How to complete this task: The lines below that include the word "ClockInterface" are to be reported.

Dataset excerpts:
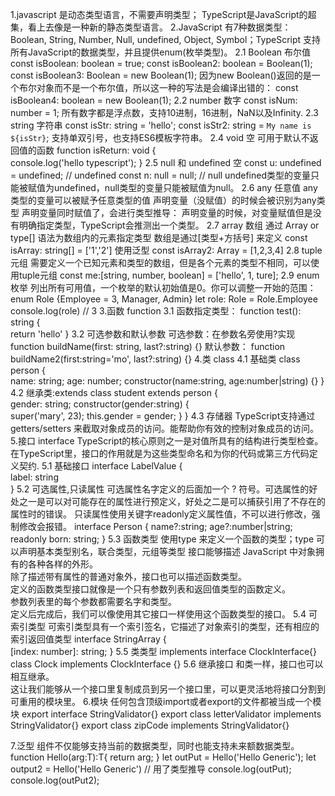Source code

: 1.javascript 是动态类型语言，不需要声明类型； TypeScript是JavaScript的超集，看上去像是一种新的静态类型语言。
2.JavaScript 有7种数据类型：Boolean, String, Number, Null, undefined, Object, Symbol；TypeScript 支持所有JavaScript的数据类型，并且提供enum(枚举类型)。
    2.1 Boolean 布尔值
        const isBoolean: boolean = true;
        const isBoolean2: boolean = Boolean(1);
        const isBoolean3: Boolean = new Boolean(1);
        因为new Boolean()返回的是一个布尔对象而不是一个布尔值，所以这一种的写法是会编译出错的：
            const isBoolean4: boolean = new Boolean(1);
    2.2 number 数字
        const isNum: number = 1;
        所有数字都是浮点数，支持10进制，16进制，NaN以及Infinity.
    2.3 string 字符串
        const isStr: string = 'hello';
        const isStr2: string = `My name is ${isStr}`;
        支持单双引号，也支持ES6模板字符串。
    2.4 void 空
        可用于默认不返回值的函数
        function isReturn: void {  
            console.log('hello typescript');
        }
    2.5 null 和 undefined 空
        const u: undefined = undefined; // undefined
        const n: null = null; // null
        undefined类型的变量只能被赋值为undefined，null类型的变量只能被赋值为null。
    2.6 any 任意值
        any类型的变量可以被赋予任意类型的值
        声明变量（没赋值）的时候会被识别为any类型
        声明变量同时赋值了，会进行类型推导：
            声明变量的时候，对变量赋值但是没有明确指定类型，TypeScript会推测出一个类型。
    2.7 array 数组
        通过 Array<type> or type[] 语法为数组内的元素指定类型
        数组是通过[类型+方括号] 来定义
            const isArray: string[] = ['1','2']
        使用泛型
            const isArray2: Array<number> = [1,2,3,4]
    2.8 tuple 元组
        需要定义一个已知元素和类型的数组，但是各个元素的类型不相同，可以使用tuple元组
        const me:[string, number, boolean] = ['hello', 1, ture];
    2.9 enum 枚举
        列出所有可用值，一个枚举的默认初始值是0。你可以调整一开始的范围：
        enum Role {Employee = 3, Manager, Admin}
        let role: Role = Role.Employee
        console.log(role) // 3
3.函数 function
    3.1 函数指定类型：
        function test(): string {  
            return 'hello'
        }
    3.2 可选参数和默认参数
        可选参数：在参数名旁使用?实现
        function buildName(first: string, last?:string) {}
        默认参数：
        function buildName2(first:string='mo', last?:string) {}
4.类 class
    4.1 基础类
        class person {  
            name: string;
            age: number;
            constructor(name:string, age:number|string) {}
        }
    4.2 继承类:extends
        class student extends person {  
            gender: string;
            constructor(gender:string) {  
                super('mary', 23);
                this.gender = gender;
            }
        }
    4.3 存储器
        TypeScript支持通过getters/setters 来截取对象成员的访问。能帮助你有效的控制对象成员的访问。
5.接口 interface
    TypeScript的核心原则之一是对值所具有的结构进行类型检查。在TypeScript里，接口的作用就是为这些类型命名和为你的代码或第三方代码定义契约.
    5.1 基础接口
        interface LabelValue {  
            label: string  
        }
    5.2 可选属性,只读属性
        可选属性名字定义的后面加一个 ? 符号。可选属性的好处之一是可以对可能存在的属性进行预定义，好处之二是可以捕获引用了不存在的属性时的错误。
        只读属性使用关键字readonly定义属性值，不可以进行修改，强制修改会报错。
        interface Person {
            name?:string;
            age?:number|string;
            readonly born: string;
        }
    5.3 函数类型
        使用type 来定义一个函数的类型；type 可以声明基本类型别名，联合类型，元组等类型
        接口能够描述 JavaScript 中对象拥有的各种各样的外形。  
        除了描述带有属性的普通对象外，接口也可以描述函数类型。  
        定义的函数类型接口就像是一个只有参数列表和返回值类型的函数定义。  
        参数列表里的每个参数都需要名字和类型。  
        定义后完成后，我们可以像使用其它接口一样使用这个函数类型的接口。
    5.4 可索引类型
        可索引类型具有一个索引签名，它描述了对象索引的类型，还有相应的索引返回值类型
        interface StringArray {  
            [index: number]: string;
        }
    5.5 类类型
        implements
        interface ClockInterface{}
        class Clock implements ClockInterface {}
    5.6 继承接口
        和类一样，接口也可以相互继承。  
        这让我们能够从一个接口里复制成员到另一个接口里，可以更灵活地将接口分割到可重用的模块里。
6.模块
    任何包含顶级import或者export的文件都被当成一个模块
    export interface StringValidator{}
    export class letterValidator implements StringValidator{}
    export class zipCode implements StringValidator{}

7.泛型
    组件不仅能够支持当前的数据类型，同时也能支持未来额数据类型。
    function Hello<T>(arg:T):T{
        return arg;
    }
    let outPut = Hello<string>('Hello Generic');
    let output2 = Hello('Hello Generic') // 用了类型推导
    console.log(outPut);
    console.log(outPut2);













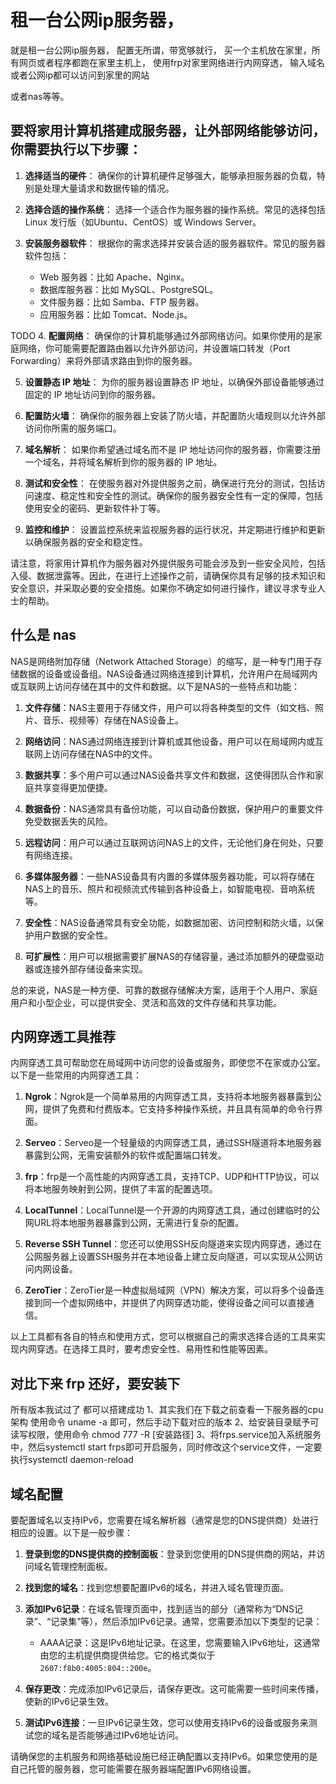 
# 租一台公网ip服务器， 
就是租一台公网ip服务器，
配置无所谓，带宽够就行，
买一个主机放在家里，所有网页或者程序都跑在家里主机上，
使用frp对家里网络进行内网穿透，
输入域名或者公网ip都可以访问到家里的网站


或者nas等等。

## 要将家用计算机搭建成服务器，让外部网络能够访问，你需要执行以下步骤：

1. **选择适当的硬件**：
   确保你的计算机硬件足够强大，能够承担服务器的负载，特别是处理大量请求和数据传输的情况。

2. **选择合适的操作系统**：
   选择一个适合作为服务器的操作系统。常见的选择包括 Linux 发行版（如Ubuntu、CentOS）或 Windows Server。

3. **安装服务器软件**：
   根据你的需求选择并安装合适的服务器软件。常见的服务器软件包括：
   - Web 服务器：比如 Apache、Nginx。
   - 数据库服务器：比如 MySQL、PostgreSQL。
   - 文件服务器：比如 Samba、FTP 服务器。
   - 应用服务器：比如 Tomcat、Node.js。

TODO 4. **配置网络**：
   确保你的计算机能够通过外部网络访问。如果你使用的是家庭网络，你可能需要配置路由器以允许外部访问，并设置端口转发（Port Forwarding）来将外部请求路由到你的服务器。

5. **设置静态 IP 地址**：
   为你的服务器设置静态 IP 地址，以确保外部设备能够通过固定的 IP 地址访问到你的服务器。

6. **配置防火墙**：
   确保你的服务器上安装了防火墙，并配置防火墙规则以允许外部访问你所需的服务端口。

7. **域名解析**：
   如果你希望通过域名而不是 IP 地址访问你的服务器，你需要注册一个域名，并将域名解析到你的服务器的 IP 地址。

8. **测试和安全性**：
   在使服务器对外提供服务之前，确保进行充分的测试，包括访问速度、稳定性和安全性的测试。确保你的服务器安全性有一定的保障，包括使用安全的密码、更新软件补丁等。

9. **监控和维护**：
   设置监控系统来监视服务器的运行状况，并定期进行维护和更新以确保服务器的安全和稳定性。

请注意，将家用计算机作为服务器对外提供服务可能会涉及到一些安全风险，包括入侵、数据泄露等。因此，在进行上述操作之前，请确保你具有足够的技术知识和安全意识，并采取必要的安全措施。如果你不确定如何进行操作，建议寻求专业人士的帮助。


## 什么是 nas

NAS是网络附加存储（Network Attached Storage）的缩写，是一种专门用于存储数据的设备或设备组。NAS设备通过网络连接到计算机，允许用户在局域网内或互联网上访问存储在其中的文件和数据。以下是NAS的一些特点和功能：

1. **文件存储**：NAS主要用于存储文件，用户可以将各种类型的文件（如文档、照片、音乐、视频等）存储在NAS设备上。

2. **网络访问**：NAS通过网络连接到计算机或其他设备，用户可以在局域网内或互联网上访问存储在NAS中的文件。

3. **数据共享**：多个用户可以通过NAS设备共享文件和数据，这使得团队合作和家庭共享变得更加便捷。

4. **数据备份**：NAS通常具有备份功能，可以自动备份数据，保护用户的重要文件免受数据丢失的风险。

5. **远程访问**：用户可以通过互联网访问NAS上的文件，无论他们身在何处，只要有网络连接。

6. **多媒体服务器**：一些NAS设备具有内置的多媒体服务器功能，可以将存储在NAS上的音乐、照片和视频流式传输到各种设备上，如智能电视、音响系统等。

7. **安全性**：NAS设备通常具有安全功能，如数据加密、访问控制和防火墙，以保护用户数据的安全性。

8. **可扩展性**：用户可以根据需要扩展NAS的存储容量，通过添加额外的硬盘驱动器或连接外部存储设备来实现。

总的来说，NAS是一种方便、可靠的数据存储解决方案，适用于个人用户、家庭用户和小型企业，可以提供安全、灵活和高效的文件存储和共享功能。

## 内网穿透工具推荐

内网穿透工具可帮助您在局域网中访问您的设备或服务，即使您不在家或办公室。以下是一些常用的内网穿透工具：

1. **Ngrok**：Ngrok是一个简单易用的内网穿透工具，支持将本地服务器暴露到公网，提供了免费和付费版本。它支持多种操作系统，并且具有简单的命令行界面。

2. **Serveo**：Serveo是一个轻量级的内网穿透工具，通过SSH隧道将本地服务器暴露到公网，无需安装额外的软件或配置端口转发。

3. **frp**：frp是一个高性能的内网穿透工具，支持TCP、UDP和HTTP协议，可以将本地服务映射到公网，提供了丰富的配置选项。

4. **LocalTunnel**：LocalTunnel是一个开源的内网穿透工具，通过创建临时的公网URL将本地服务器暴露到公网，无需进行复杂的配置。

5. **Reverse SSH Tunnel**：您还可以使用SSH反向隧道来实现内网穿透，通过在公网服务器上设置SSH服务并在本地设备上建立反向隧道，可以实现从公网访问内网设备。

6. **ZeroTier**：ZeroTier是一种虚拟局域网（VPN）解决方案，可以将多个设备连接到同一个虚拟网络中，并提供了内网穿透功能，使得设备之间可以直接通信。

以上工具都有各自的特点和使用方式，您可以根据自己的需求选择合适的工具来实现内网穿透。在选择工具时，要考虑安全性、易用性和性能等因素。

## 对比下来  frp 还好，要安装下

所有版本我试过了 都可以搭建成功
1、其实我们在下载之前查看一下服务器的cpu架构 使用命令 uname -a 即可，然后手动下载对应的版本
2、给安装目录赋予可读写权限，使用命令 chmod 777 -R [安装路径]
3、将frps.service加入系统服务中，然后systemctl start frps即可开启服务，同时修改这个service文件，一定要执行systemctl daemon-reload

## 域名配置

要配置域名以支持IPv6，您需要在域名解析器（通常是您的DNS提供商）处进行相应的设置。以下是一般步骤：

1. **登录到您的DNS提供商的控制面板**：登录到您使用的DNS提供商的网站，并访问域名管理控制面板。

2. **找到您的域名**：找到您想要配置IPv6的域名，并进入域名管理页面。

3. **添加IPv6记录**：在域名管理页面中，找到适当的部分（通常称为“DNS记录”、“记录集”等），然后添加IPv6记录。通常，您需要添加以下类型的记录：

   - AAAA记录：这是IPv6地址记录。在这里，您需要输入IPv6地址，这通常由您的主机提供商提供给您。它的格式类似于 `2607:f8b0:4005:804::200e`。
   
4. **保存更改**：完成添加IPv6记录后，请保存更改。这可能需要一些时间来传播，使新的IPv6记录生效。

5. **测试IPv6连接**：一旦IPv6记录生效，您可以使用支持IPv6的设备或服务来测试您的域名是否能够通过IPv6地址访问。

请确保您的主机服务和网络基础设施已经正确配置以支持IPv6。如果您使用的是自己托管的服务器，您可能需要在服务器端配置IPv6网络设置。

Solution for this task:
        interface ClockInterface{}
        class Clock implements ClockInterface {}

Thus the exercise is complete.